[MATERIAL TO PROCESS]

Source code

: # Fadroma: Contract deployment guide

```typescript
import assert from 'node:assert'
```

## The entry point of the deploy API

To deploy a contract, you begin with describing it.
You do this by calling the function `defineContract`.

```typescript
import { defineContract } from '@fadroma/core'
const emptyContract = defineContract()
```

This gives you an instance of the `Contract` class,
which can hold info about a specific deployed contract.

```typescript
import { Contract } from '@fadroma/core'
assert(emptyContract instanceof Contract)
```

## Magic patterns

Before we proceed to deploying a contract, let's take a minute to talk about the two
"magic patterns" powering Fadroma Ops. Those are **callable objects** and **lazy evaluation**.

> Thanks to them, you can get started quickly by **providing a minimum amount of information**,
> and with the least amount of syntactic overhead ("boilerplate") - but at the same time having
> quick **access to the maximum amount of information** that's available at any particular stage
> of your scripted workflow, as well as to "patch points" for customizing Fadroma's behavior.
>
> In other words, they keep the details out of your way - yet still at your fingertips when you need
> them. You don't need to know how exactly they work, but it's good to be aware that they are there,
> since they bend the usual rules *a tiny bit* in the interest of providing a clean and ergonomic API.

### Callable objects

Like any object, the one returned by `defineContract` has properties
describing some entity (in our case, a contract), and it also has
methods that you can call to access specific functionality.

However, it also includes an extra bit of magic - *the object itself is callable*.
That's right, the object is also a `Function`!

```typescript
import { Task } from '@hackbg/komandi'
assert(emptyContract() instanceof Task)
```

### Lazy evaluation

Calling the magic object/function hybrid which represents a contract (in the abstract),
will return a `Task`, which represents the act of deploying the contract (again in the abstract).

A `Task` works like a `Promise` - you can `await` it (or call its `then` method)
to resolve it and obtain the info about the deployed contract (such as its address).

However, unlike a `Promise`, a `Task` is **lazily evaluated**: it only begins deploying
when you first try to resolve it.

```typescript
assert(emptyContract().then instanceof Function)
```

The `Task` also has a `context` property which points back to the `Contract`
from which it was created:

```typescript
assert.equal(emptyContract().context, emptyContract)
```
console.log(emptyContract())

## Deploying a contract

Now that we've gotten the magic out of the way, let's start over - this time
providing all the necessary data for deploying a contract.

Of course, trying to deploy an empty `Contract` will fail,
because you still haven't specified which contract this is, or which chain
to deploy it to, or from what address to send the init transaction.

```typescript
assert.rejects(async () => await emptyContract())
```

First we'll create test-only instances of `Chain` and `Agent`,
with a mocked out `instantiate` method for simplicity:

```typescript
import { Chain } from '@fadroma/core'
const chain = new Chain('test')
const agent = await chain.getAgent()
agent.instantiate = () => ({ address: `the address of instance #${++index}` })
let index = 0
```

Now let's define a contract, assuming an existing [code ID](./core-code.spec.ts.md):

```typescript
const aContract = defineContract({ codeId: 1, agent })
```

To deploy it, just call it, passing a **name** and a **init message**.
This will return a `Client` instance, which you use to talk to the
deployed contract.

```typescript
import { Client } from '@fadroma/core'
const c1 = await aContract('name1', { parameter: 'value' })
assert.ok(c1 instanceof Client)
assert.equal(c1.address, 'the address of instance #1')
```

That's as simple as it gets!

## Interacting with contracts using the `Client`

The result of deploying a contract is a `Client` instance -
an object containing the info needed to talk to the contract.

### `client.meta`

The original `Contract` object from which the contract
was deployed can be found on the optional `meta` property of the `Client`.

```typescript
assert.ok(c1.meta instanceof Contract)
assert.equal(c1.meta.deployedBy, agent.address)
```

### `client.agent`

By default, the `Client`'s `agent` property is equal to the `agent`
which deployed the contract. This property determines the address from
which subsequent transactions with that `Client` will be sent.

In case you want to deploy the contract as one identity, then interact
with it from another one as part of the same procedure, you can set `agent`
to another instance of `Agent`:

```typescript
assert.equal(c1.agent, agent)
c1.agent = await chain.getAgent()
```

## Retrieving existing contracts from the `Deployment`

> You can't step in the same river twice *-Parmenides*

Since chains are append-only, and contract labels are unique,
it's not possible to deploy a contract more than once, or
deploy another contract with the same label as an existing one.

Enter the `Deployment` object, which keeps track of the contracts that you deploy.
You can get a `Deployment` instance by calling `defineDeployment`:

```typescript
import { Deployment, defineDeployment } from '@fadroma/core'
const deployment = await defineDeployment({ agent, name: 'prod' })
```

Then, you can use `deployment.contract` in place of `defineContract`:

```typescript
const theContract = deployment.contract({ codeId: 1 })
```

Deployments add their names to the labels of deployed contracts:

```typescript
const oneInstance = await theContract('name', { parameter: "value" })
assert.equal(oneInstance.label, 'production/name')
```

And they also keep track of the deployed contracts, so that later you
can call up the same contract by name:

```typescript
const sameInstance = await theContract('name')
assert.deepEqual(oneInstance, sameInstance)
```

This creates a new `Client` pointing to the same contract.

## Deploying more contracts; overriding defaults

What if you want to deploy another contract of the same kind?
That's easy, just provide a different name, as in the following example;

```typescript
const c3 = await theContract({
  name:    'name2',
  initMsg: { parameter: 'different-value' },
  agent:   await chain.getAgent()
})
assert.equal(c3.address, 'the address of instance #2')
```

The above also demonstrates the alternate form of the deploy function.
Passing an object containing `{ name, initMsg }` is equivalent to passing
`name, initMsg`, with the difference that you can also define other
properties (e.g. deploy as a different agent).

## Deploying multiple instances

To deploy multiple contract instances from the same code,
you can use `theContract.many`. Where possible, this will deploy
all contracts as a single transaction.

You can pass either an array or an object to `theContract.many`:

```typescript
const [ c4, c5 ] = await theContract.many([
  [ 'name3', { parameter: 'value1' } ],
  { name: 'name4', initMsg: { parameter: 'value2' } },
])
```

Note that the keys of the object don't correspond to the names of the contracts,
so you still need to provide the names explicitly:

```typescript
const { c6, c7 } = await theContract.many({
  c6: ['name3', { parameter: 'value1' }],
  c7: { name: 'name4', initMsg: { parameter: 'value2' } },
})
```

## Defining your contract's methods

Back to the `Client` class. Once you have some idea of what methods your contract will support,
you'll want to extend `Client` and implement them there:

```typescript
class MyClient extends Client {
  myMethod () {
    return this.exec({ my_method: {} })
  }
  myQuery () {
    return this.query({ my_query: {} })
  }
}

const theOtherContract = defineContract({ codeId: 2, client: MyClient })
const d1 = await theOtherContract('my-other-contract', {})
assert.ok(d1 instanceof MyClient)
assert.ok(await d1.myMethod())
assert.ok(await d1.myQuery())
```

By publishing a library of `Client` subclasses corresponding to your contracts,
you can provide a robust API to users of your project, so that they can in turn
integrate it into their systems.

[/MATERIAL TO PROCESS]

- [ACTIVITY] Reproduce exactly the entries above, limited to the lines from the one with "Contract deployment guide" through the one with "Calling the magic", both included.

- [TASK ANSWER]
: # Fadroma: Contract deployment guide

```typescript
import assert from 'node:assert'
```

## The entry point of the deploy API

To deploy a contract, you begin with describing it.
You do this by calling the function `defineContract`.

```typescript
import { defineContract } from '@fadroma/core'
const emptyContract = defineContract()
```

This gives you an instance of the `Contract` class,
which can hold info about a specific deployed contract.

```typescript
import { Contract } from '@fadroma/core'
assert(emptyContract instanceof Contract)
```

## Magic patterns

Before we proceed to deploying a contract, let's take a minute to talk about the two
"magic patterns" powering Fadroma Ops. Those are **callable objects** and **lazy evaluation**.

> Thanks to them, you can get started quickly by **providing a minimum amount of information**,
> and with the least amount of syntactic overhead ("boilerplate") - but at the same time having
> quick **access to the maximum amount of information** that's available at any particular stage
> of your scripted workflow, as well as to "patch points" for customizing Fadroma's behavior.
>
> In other words, they keep the details out of your way - yet still at your fingertips when you need
> them. You don't need to know how exactly they work, but it's good to be aware that they are there,
> since they bend the usual rules *a tiny bit* in the interest of providing a clean and ergonomic API.

### Callable objects

Like any object, the one returned by `defineContract` has properties
describing some entity (in our case, a contract), and it also has
methods that you can call to access specific functionality.

However, it also includes an extra bit of magic - *the object itself is callable*.
That's right, the object is also a `Function`!

```typescript
import { Task } from '@hackbg/komandi'
assert(emptyContract() instanceof Task)
```

### Lazy evaluation

Calling the magic object/function hybrid which represents a contract (in the abstract),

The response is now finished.